Debugging data: Microsoft researchers look at ways to train AI systems to reflect the real world

Photo of Microsoft researcher Hanna Walach
Hanna Wallach is a senior researcher in Microsoft’s New York City research lab. Photo by John Brecher.

Artificial intelligence is already helping people do things like type faster texts and take better pictures, and it’s increasingly being used to make even bigger decisions, such as who gets a new job and who goes to jail. That’s prompting researchers across Microsoft and throughout the machine learning community to ensure that the data used to develop AI systems reflect the real world, are safeguarded against unintended bias and handled in ways that are transparent and respectful of privacy and security.

Data is the food that fuels machine learning. It’s the representation of the world that is used to train machine learning models, explained Hanna Wallach, a senior researcher in Microsoft’s New York research lab. Wallach is a program co-chair of the Annual Conference on Neural Information Processing Systems from Dec. 4 to Dec. 9 in Long Beach, California. The conference, better known as “NIPS,” is expected to draw thousands of computer scientists from industry and academia to discuss machine learning – the branch of AI that focuses on systems that learn from data.

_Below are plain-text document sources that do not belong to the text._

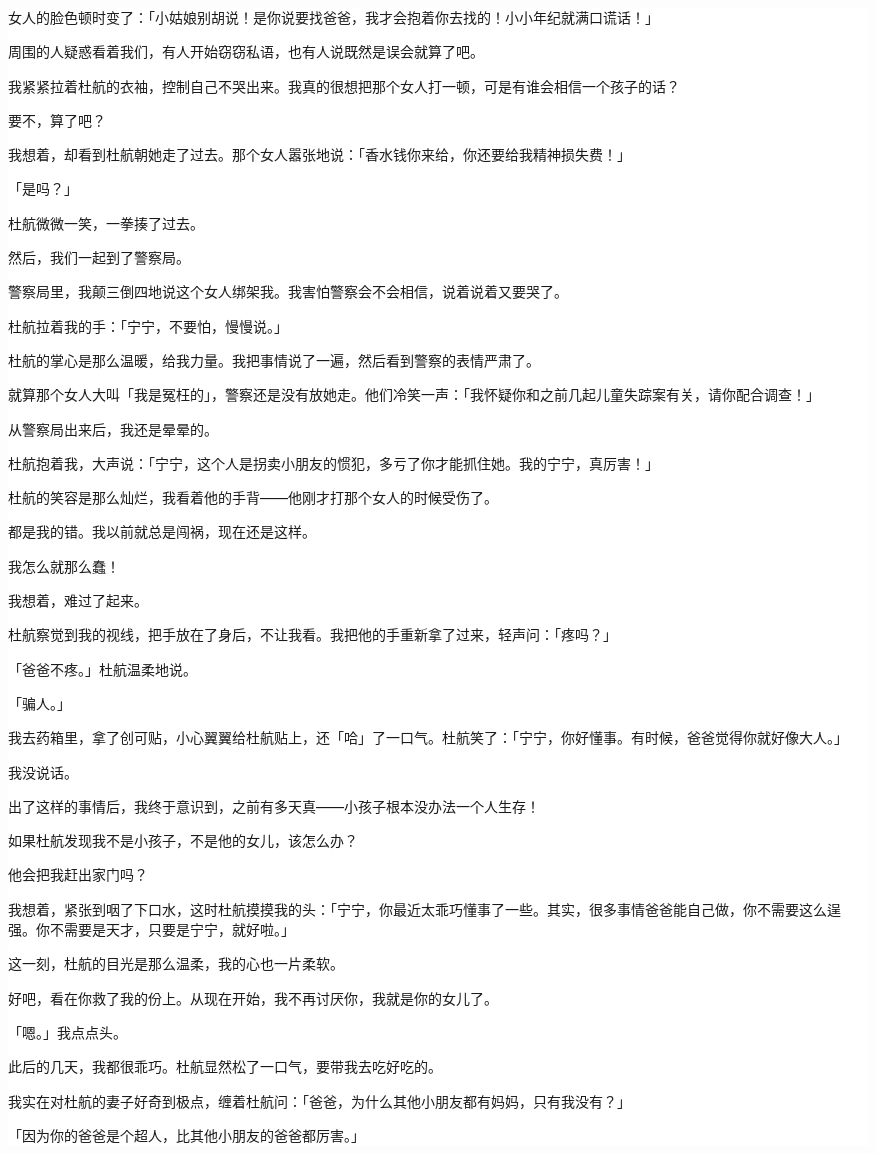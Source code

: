 女人的脸色顿时变了：「小姑娘别胡说！是你说要找爸爸，我才会抱着你去找的！小小年纪就满口谎话！」

周围的人疑惑看着我们，有人开始窃窃私语，也有人说既然是误会就算了吧。

我紧紧拉着杜航的衣袖，控制自己不哭出来。我真的很想把那个女人打一顿，可是有谁会相信一个孩子的话？

要不，算了吧？

我想着，却看到杜航朝她走了过去。那个女人嚣张地说：「香水钱你来给，你还要给我精神损失费！」

「是吗？」

杜航微微一笑，一拳揍了过去。

然后，我们一起到了警察局。

警察局里，我颠三倒四地说这个女人绑架我。我害怕警察会不会相信，说着说着又要哭了。

杜航拉着我的手：「宁宁，不要怕，慢慢说。」

杜航的掌心是那么温暖，给我力量。我把事情说了一遍，然后看到警察的表情严肃了。

就算那个女人大叫「我是冤枉的」，警察还是没有放她走。他们冷笑一声：「我怀疑你和之前几起儿童失踪案有关，请你配合调查！」

从警察局出来后，我还是晕晕的。

杜航抱着我，大声说：「宁宁，这个人是拐卖小朋友的惯犯，多亏了你才能抓住她。我的宁宁，真厉害！」

杜航的笑容是那么灿烂，我看着他的手背——他刚才打那个女人的时候受伤了。

都是我的错。我以前就总是闯祸，现在还是这样。

我怎么就那么蠢！

我想着，难过了起来。

杜航察觉到我的视线，把手放在了身后，不让我看。我把他的手重新拿了过来，轻声问：「疼吗？」

「爸爸不疼。」杜航温柔地说。

「骗人。」

我去药箱里，拿了创可贴，小心翼翼给杜航贴上，还「哈」了一口气。杜航笑了：「宁宁，你好懂事。有时候，爸爸觉得你就好像大人。」

我没说话。

出了这样的事情后，我终于意识到，之前有多天真——小孩子根本没办法一个人生存！

如果杜航发现我不是小孩子，不是他的女儿，该怎么办？

他会把我赶出家门吗？

我想着，紧张到咽了下口水，这时杜航摸摸我的头：「宁宁，你最近太乖巧懂事了一些。其实，很多事情爸爸能自己做，你不需要这么逞强。你不需要是天才，只要是宁宁，就好啦。」

这一刻，杜航的目光是那么温柔，我的心也一片柔软。

好吧，看在你救了我的份上。从现在开始，我不再讨厌你，我就是你的女儿了。

「嗯。」我点点头。

此后的几天，我都很乖巧。杜航显然松了一口气，要带我去吃好吃的。

我实在对杜航的妻子好奇到极点，缠着杜航问：「爸爸，为什么其他小朋友都有妈妈，只有我没有？」

「因为你的爸爸是个超人，比其他小朋友的爸爸都厉害。」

“We often talk about datasets as if they are these well-defined things with clear boundaries, but the reality is that as machine learning becomes more prevalent in society, datasets are increasingly taken from real-world scenarios, such as social processes, that don’t have clear boundaries,” said Wallach, who together with the other program co-chairs introduced a new subject area at NIPS on fairness, accountability and transparency. “When you are constructing or choosing a dataset, you have to ask, ‘Is this dataset representative of the population that I am trying to model?’”

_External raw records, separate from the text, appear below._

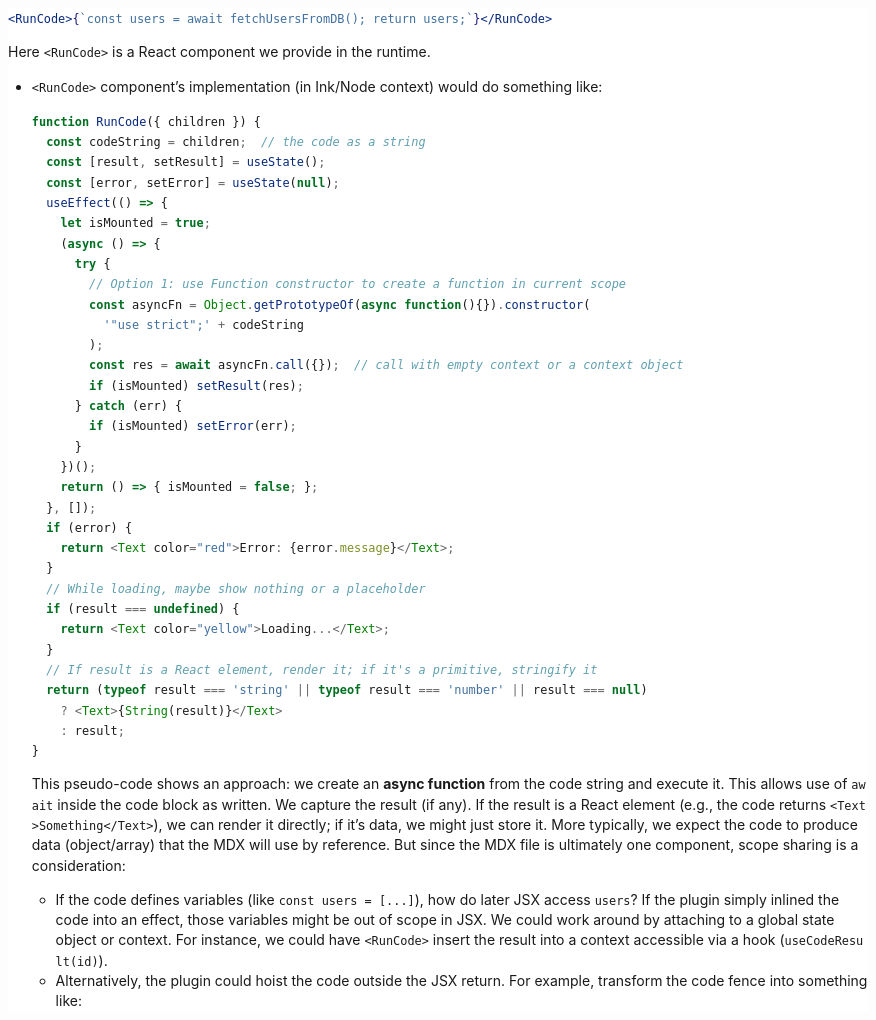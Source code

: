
   ```jsx
  <RunCode>{`const users = await fetchUsersFromDB(); return users;`}</RunCode>
  ```

  Here `<RunCode>` is a React component we provide in the runtime.

- `<RunCode>` component’s implementation (in Ink/Node context) would do something like:

  ```ts
  function RunCode({ children }) {
    const codeString = children;  // the code as a string
    const [result, setResult] = useState();
    const [error, setError] = useState(null);
    useEffect(() => {
      let isMounted = true;
      (async () => {
        try {
          // Option 1: use Function constructor to create a function in current scope
          const asyncFn = Object.getPrototypeOf(async function(){}).constructor(
            '"use strict";' + codeString
          );
          const res = await asyncFn.call({});  // call with empty context or a context object
          if (isMounted) setResult(res);
        } catch (err) {
          if (isMounted) setError(err);
        }
      })();
      return () => { isMounted = false; };
    }, []);
    if (error) {
      return <Text color="red">Error: {error.message}</Text>;
    }
    // While loading, maybe show nothing or a placeholder
    if (result === undefined) {
      return <Text color="yellow">Loading...</Text>;
    }
    // If result is a React element, render it; if it's a primitive, stringify it
    return (typeof result === 'string' || typeof result === 'number' || result === null)
      ? <Text>{String(result)}</Text>
      : result;
  }
  ```

  This pseudo-code shows an approach: we create an **async function** from the code string and execute it. This allows use of `await` inside the code block as written. We capture the result (if any). If the result is a React element (e.g., the code returns `<Text>Something</Text>`), we can render it directly; if it’s data, we might just store it. More typically, we expect the code to produce data (object/array) that the MDX will use by reference. But since the MDX file is ultimately one component, scope sharing is a consideration:

  - If the code defines variables (like `const users = [...]`), how do later JSX access `users`? If the plugin simply inlined the code into an effect, those variables might be out of scope in JSX. We could work around by attaching to a global state object or context. For instance, we could have `<RunCode>` insert the result into a context accessible via a hook (`useCodeResult(id)`).
  - Alternatively, the plugin could hoist the code outside the JSX return. For example, transform the code fence into something like:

Kate Crawford, a principal researcher at Microsoft’s New York research lab, calls it “the trouble with bias,” and it’s the central focus of an invited talk she will be giving at NIPS.

“The people who are collecting the datasets decide that, ‘Oh this represents what men and women do, or this represents all human actions or human faces.’ These are types of decisions that are made when we create what are called datasets,” she said. “What is interesting about training datasets is that they will always bear the marks of history, that history will be human, and it will always have the same kind of frailties and biases that humans have.”

Researchers are also looking at the separate but related issue of whether there is enough diversity among AI researchers. Research has shown that more diverse teams choose more diverse problems to work on and produce more innovative solutions. Two events co-located with NIPS will address this issue: The 12th Women in Machine Learning Workshop, where Wallach, who co-founded Women in Machine Learning, will give an invited talk on the merger of machine learning with the social sciences, and the Black in AI workshop, which was co-founded by Timnit Gebru, a post-doctoral researcher at Microsoft’s New York lab.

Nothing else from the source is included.